The workflow is summarized graphically as:

_images/workflow_figure.png — Figure 1. An overview of the computational pipeline implemented by this workflow. (A) the optional generation of a chromatogram library that can be fed into part (B) for peptide and protein quantification using DIA. If part (A) is not run, a user-supplied spectral library or chromatogram library may be used for quantification in part (B).

How to Run

This workflow uses the Nextflow standardized workflow platform. The Nextflow platform emphasizes ease of use, workflow portability, and containerization of the individual steps. To run this workflow, you do not need to install any of the software components of the workflow. There is no need to worry about installing necessary software libraries, version incompatibilities, or compiling or installing complex and fickle software.

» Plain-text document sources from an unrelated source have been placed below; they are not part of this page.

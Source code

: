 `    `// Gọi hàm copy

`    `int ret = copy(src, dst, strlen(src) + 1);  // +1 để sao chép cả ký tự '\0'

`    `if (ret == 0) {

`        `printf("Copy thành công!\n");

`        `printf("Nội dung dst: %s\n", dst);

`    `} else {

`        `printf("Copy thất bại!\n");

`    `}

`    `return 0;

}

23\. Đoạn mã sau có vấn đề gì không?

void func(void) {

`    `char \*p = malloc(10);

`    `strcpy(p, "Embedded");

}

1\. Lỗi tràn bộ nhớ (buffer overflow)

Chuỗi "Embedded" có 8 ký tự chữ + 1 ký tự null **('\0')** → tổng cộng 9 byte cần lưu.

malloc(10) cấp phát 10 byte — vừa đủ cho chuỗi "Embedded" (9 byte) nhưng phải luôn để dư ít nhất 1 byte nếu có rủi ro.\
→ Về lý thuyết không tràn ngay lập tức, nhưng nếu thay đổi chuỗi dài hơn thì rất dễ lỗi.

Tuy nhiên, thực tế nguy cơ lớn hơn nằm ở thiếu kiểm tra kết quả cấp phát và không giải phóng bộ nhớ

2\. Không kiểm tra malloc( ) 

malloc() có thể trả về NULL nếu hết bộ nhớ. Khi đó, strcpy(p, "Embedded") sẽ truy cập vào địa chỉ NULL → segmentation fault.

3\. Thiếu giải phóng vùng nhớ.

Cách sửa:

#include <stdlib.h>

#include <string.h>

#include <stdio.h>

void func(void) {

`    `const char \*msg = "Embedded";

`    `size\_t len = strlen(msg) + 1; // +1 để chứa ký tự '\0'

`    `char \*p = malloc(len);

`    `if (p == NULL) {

To run the workflow you need only install Nextflow, which is relatively simple. To run the individual steps of the workflow on your own computer, you will need to install Docker. After these are installed, you will need to edit the pipeline configuration file to supply the locations of your data and execute a simple Nextflow command, such as:

nextflow run -resume -r main mriffle/nf-skyline-dia-ms -c pipeline.config

The entire workflow will be run automatically, downloading Docker images as necessary, and the results output to the results directory. See How to Install the Workflow for more details on how to install Nextflow and Docker. See How to Run the Workflow for more details on how to run the workflow. And see Output & Results for more details on how to retrieve the results.

Workflow Components

The workflow is made up of the following software components, each may be run multiple times for different tasks.

PanoramaWeb (https://panoramaweb.org/home/project-begin.view)

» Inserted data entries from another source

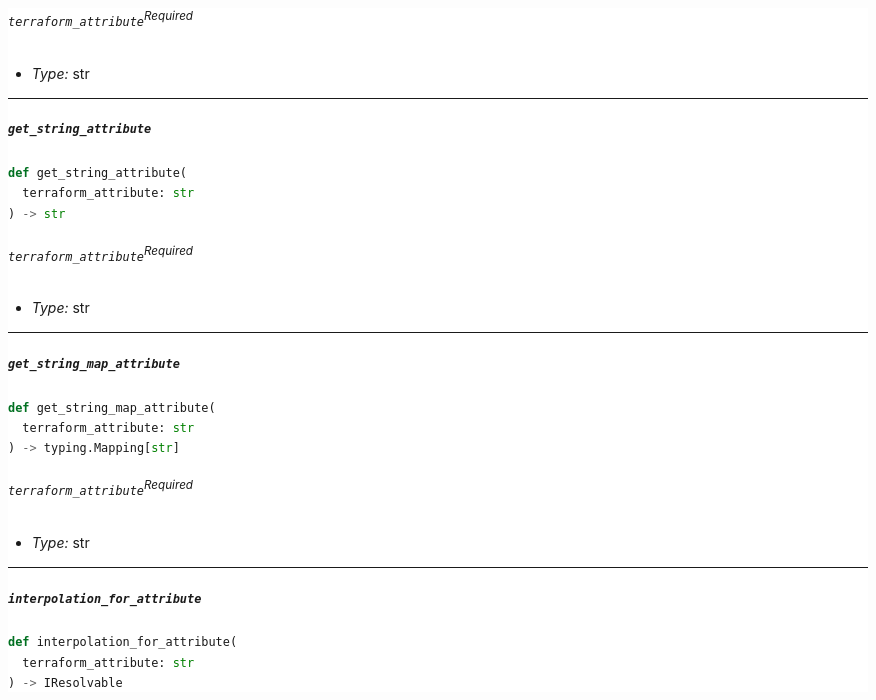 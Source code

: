 ###### `terraform_attribute`<sup>Required</sup> <a name="terraform_attribute" id="rhizo-co-terraform-provider-oci.dataOciSecretsSecretbundle.DataOciSecretsSecretbundle.getNumberMapAttribute.parameter.terraformAttribute"></a>

- *Type:* str

---

##### `get_string_attribute` <a name="get_string_attribute" id="rhizo-co-terraform-provider-oci.dataOciSecretsSecretbundle.DataOciSecretsSecretbundle.getStringAttribute"></a>

```python
def get_string_attribute(
  terraform_attribute: str
) -> str
```

###### `terraform_attribute`<sup>Required</sup> <a name="terraform_attribute" id="rhizo-co-terraform-provider-oci.dataOciSecretsSecretbundle.DataOciSecretsSecretbundle.getStringAttribute.parameter.terraformAttribute"></a>

- *Type:* str

---

##### `get_string_map_attribute` <a name="get_string_map_attribute" id="rhizo-co-terraform-provider-oci.dataOciSecretsSecretbundle.DataOciSecretsSecretbundle.getStringMapAttribute"></a>

```python
def get_string_map_attribute(
  terraform_attribute: str
) -> typing.Mapping[str]
```

###### `terraform_attribute`<sup>Required</sup> <a name="terraform_attribute" id="rhizo-co-terraform-provider-oci.dataOciSecretsSecretbundle.DataOciSecretsSecretbundle.getStringMapAttribute.parameter.terraformAttribute"></a>

- *Type:* str

---

##### `interpolation_for_attribute` <a name="interpolation_for_attribute" id="rhizo-co-terraform-provider-oci.dataOciSecretsSecretbundle.DataOciSecretsSecretbundle.interpolationForAttribute"></a>

```python
def interpolation_for_attribute(
  terraform_attribute: str
) -> IResolvable
```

Users may optionally use WebDAV URLs as locations for input data files in PanoramaWeb. The workflow will automatically download files as necessary.
msconvert (https://proteowizard.sourceforge.io/)

If users supply RAW files as input, they will be converted to mzML using msconvert.
EncyclopeDIA (http://www.searlelab.org/software/encyclopedia/index.html)

EncyclopeDIA is used in three parts of the pipeline:
1. If the user supplies a BLIB spectral library, EncyclopeDIA will be used to convert that to a DLIB.
2. EncyclopeDIA is used to search narrow window DIA data and generate a chromatogram library.
3. EncyclopeDIA is used to quantify peptides and proteins.
Skyline (https://skyline.ms/project/home/begin.view)

Skyline is run to import raw scan data EncyclopeDIA results into a Skyline template file.